First of all, “wage slavery” is an oxymoron. Secondly, why don’t we have that now, since I’m just describing the system that’s been in place for hundreds of years?

There has been some payoff from increased productivity; we can see that in developed world longevity, in retiring 20 years shorter than life expectancy, in time spent in education, working conditions, pensions, healthcare, etc.

You’d kind of hope for that given that great development of the 20th century, universal suffrage.

I read an article which states that it takes $30 and 17 hours for the labor to build an iPhone. Call it $2 an hour. Let’s say Americans would do the job for $10 an hour. That adds $120 to the cost of an iPhone. Given that most people purchase them as a discounted package with a cell phone plan for $200-300, adding $120 in labor is a pretty steep increase in price.

Now, I’m aghast at the stories of how the Chinese workers at Foxconn are treated, but the idea that the same type of consumer stuff (iPhones, tvs, DVD players, etc) could be made in the US for a few more bucks would require US workers to be treated even more like Chinese workers… or the cost of the items would have to go up significantly. Which outcome do you prefer?

I don’t accept your premise, but just for the sake of argument, let’s say it’s true. Are you saying that people currently spend less money because they don’t have the free time to spend more? Really? They’re just too exhausted on the weekends to go out and blow more cash on stuff? You should publish that, because you’ve developed a whole new economic theory that will revolutionize the world. You could be the next Karl Marx!!

I think he’s saying that Apple should suck it up and earn leas profit. Or that Americans should be forced to pay higher prices. After all, if they had more leisure time, they would spend more money on stuff. Win-win!

An NBA player has a unique skill that very few are capable of matching. Sure, anyone can throw a ball at a basket but few are good enough to get it in with regularity.

This is in no way equivalent with the vast majority of jobs which many can do.

Not to mention the NBA players are unionized. Within my lifetime there was a time when professional athletes earned very little money (IIRC there was an HBO special some years ago tracking the history of the NFL and some players from the 50’s mentioned they painted houses during the week to make ends meet).

So, if the owners had their way and were not forced to pay the salaries they do now history suggests they wouldn’t.

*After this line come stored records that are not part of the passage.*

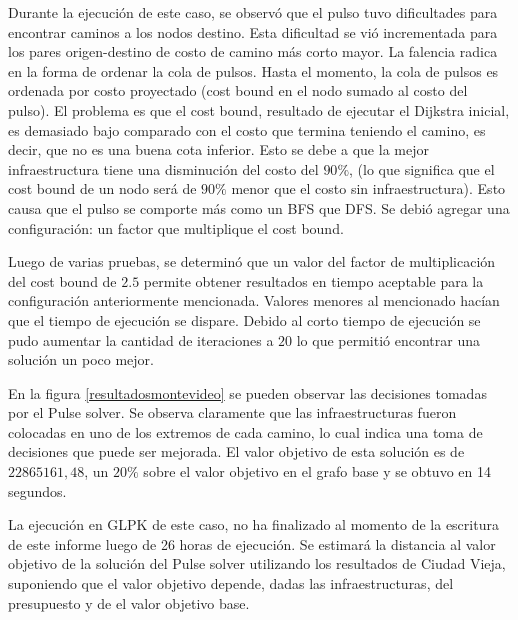 \documentclass{article}
\begin{document}
  Durante la ejecución de este caso, se observó que el pulso tuvo dificultades para encontrar caminos a los nodos destino. Esta dificultad se vió incrementada para los pares origen-destino de costo de camino más corto mayor.
  La falencia radica en la forma de ordenar la cola de pulsos. Hasta el momento, la cola de pulsos es ordenada por costo proyectado (cost bound en el nodo sumado al costo del pulso). El problema es que el cost bound, resultado de ejecutar el Dijkstra inicial, es demasiado bajo comparado con el costo que termina teniendo el camino, es decir, que no es una buena cota inferior. Esto se debe a que la mejor infraestructura tiene una disminución del costo del $90\%$, (lo que significa que el cost bound de un nodo será de $90\%$ menor que el costo sin infraestructura). Esto causa que el pulso se comporte más como un BFS que DFS. Se debió agregar una configuración: un factor que multiplique el cost bound.

  Luego de varias pruebas, se determinó que un valor del factor de multiplicación del cost bound de $2.5$ permite obtener resultados en tiempo aceptable para la configuración anteriormente mencionada. Valores menores al mencionado hacían que el tiempo de ejecución se dispare. Debido al corto tiempo de ejecución se pudo aumentar la cantidad de iteraciones a $20$ lo que permitió encontrar una solución un poco mejor.
  
  En la figura \ref{resultadosmontevideo} se pueden observar las decisiones tomadas por el Pulse solver. Se observa claramente que las infraestructuras fueron colocadas en uno de los extremos de cada camino, lo cual indica una toma de decisiones que puede ser mejorada. El valor objetivo de esta solución es de $22865161,48$, un $20\%$ sobre el valor objetivo en el grafo base y se obtuvo en 14 segundos.

  La ejecución en GLPK de este caso, no ha finalizado al momento de la escritura de este informe luego de 26 horas de ejecución. Se estimará la distancia al valor objetivo de la solución del Pulse solver utilizando los resultados de Ciudad Vieja, suponiendo que el valor objetivo depende, dadas las infraestructuras, del presupuesto y de el valor objetivo base. 
\end{document}
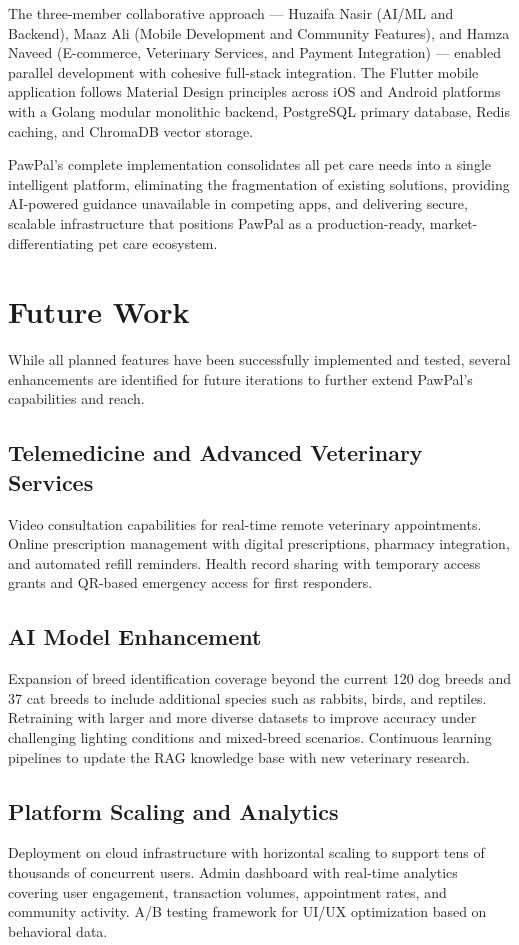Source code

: The three-member collaborative approach --- Huzaifa Nasir (AI/ML and Backend), Maaz Ali (Mobile Development and Community Features), and Hamza Naveed (E-commerce, Veterinary Services, and Payment Integration) --- enabled parallel development with cohesive full-stack integration. The Flutter mobile application follows Material Design principles across iOS and Android platforms with a Golang modular monolithic backend, PostgreSQL primary database, Redis caching, and ChromaDB vector storage.

PawPal's complete implementation consolidates all pet care needs into a single intelligent platform, eliminating the fragmentation of existing solutions, providing AI-powered guidance unavailable in competing apps, and delivering secure, scalable infrastructure that positions PawPal as a production-ready, market-differentiating pet care ecosystem.

\section{Future Work}
While all planned features have been successfully implemented and tested, several enhancements are identified for future iterations to further extend PawPal's capabilities and reach.

\subsection{Telemedicine and Advanced Veterinary Services}
Video consultation capabilities for real-time remote veterinary appointments. Online prescription management with digital prescriptions, pharmacy integration, and automated refill reminders. Health record sharing with temporary access grants and QR-based emergency access for first responders.

\subsection{AI Model Enhancement}
Expansion of breed identification coverage beyond the current 120 dog breeds and 37 cat breeds to include additional species such as rabbits, birds, and reptiles. Retraining with larger and more diverse datasets to improve accuracy under challenging lighting conditions and mixed-breed scenarios. Continuous learning pipelines to update the RAG knowledge base with new veterinary research.

\subsection{Platform Scaling and Analytics}
Deployment on cloud infrastructure with horizontal scaling to support tens of thousands of concurrent users. Admin dashboard with real-time analytics covering user engagement, transaction volumes, appointment rates, and community activity. A/B testing framework for UI/UX optimization based on behavioral data.

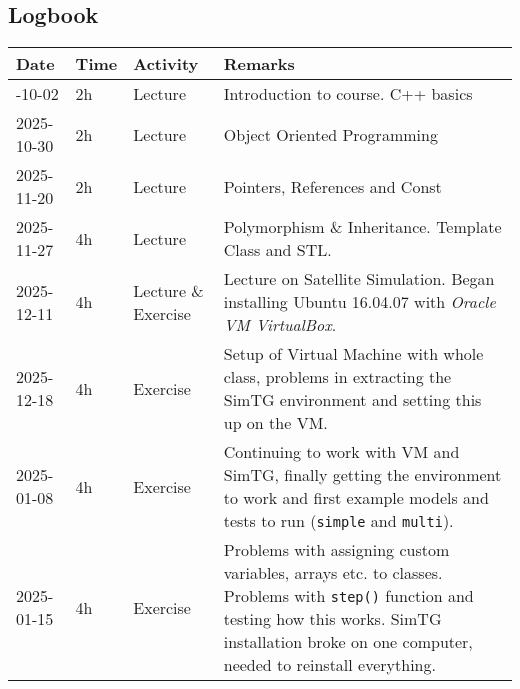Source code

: \begin{appendices}

\section{Logbook}
\label{sec:logbook}

\begin{table}[H]
\centering
    \begin{tabularx}{\textwidth} {
    | >{\hsize=0.45\hsize}X     %
    | >{\hsize=0.2\hsize}X     %
    | >{\hsize=0.4\hsize}X      %
    | >{\hsize=1.95\hsize}X      %
    |}
    \hline
    \textbf{Date} & \textbf{Time} & \textbf{Activity} & \textbf{Remarks} \\ \hline\hline
        2025-10-02 & 2h & Lecture  & Introduction to course. C++ basics \\ \hline
        
        2025-10-30 & 2h & Lecture  &  Object Oriented Programming \\ \hline
        
        2025-11-20 & 2h & Lecture  & Pointers, References and Const \\ \hline
        
        2025-11-27 & 4h & Lecture  & Polymorphism \& Inheritance. Template Class and STL.  \\ \hline
        
        2025-12-11 & 4h & Lecture \& Exercise  & Lecture on Satellite Simulation. Began installing Ubuntu 16.04.07 with \textit{Oracle VM VirtualBox}. \\ \hline
        
        2025-12-18 & 4h & Exercise & Setup of Virtual Machine with whole class, problems in extracting the SimTG environment and setting this up on the VM. \\ \hline
        
        2025-01-08 & 4h & Exercise & Continuing to work with VM and SimTG, finally getting the environment to work and first example models and tests to run (\texttt{simple} and \texttt{multi}).  \\ \hline

        2025-01-15 & 4h & Exercise & Problems with assigning custom variables, arrays etc. to classes. Problems with \texttt{step()} function and testing how this works. SimTG installation broke on one computer, needed to reinstall everything. \\ \hline
        

\end{tabularx}
\end{table}
\end{appendices}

But you said there was always someone out there willing to do the job for less. Are you now backing away from that statement? Or, are you ready to acknowledge that the world is more complex than that, and it takes more than “willingness” to be able to do a job?

Why is it an oxymoron? Even slaves were fed and housed and clothed which could be deemed a form of wage. Of course they were totally beholden to their owners for that meager existence and exploited as a result. Semantics aside it is a term that is in use and has meaning even if you do not like the word combination.

And we do not have that system now because we have put protections in place to stop it. We used to have it. Just look at the history of labor in the US. Look at the history of child labor. Look at company towns and companies that paid in scrip. Workers rarely managed to not be in debt to the company. They were not “owned” as a slave is but were effectively bound in servitude to the company.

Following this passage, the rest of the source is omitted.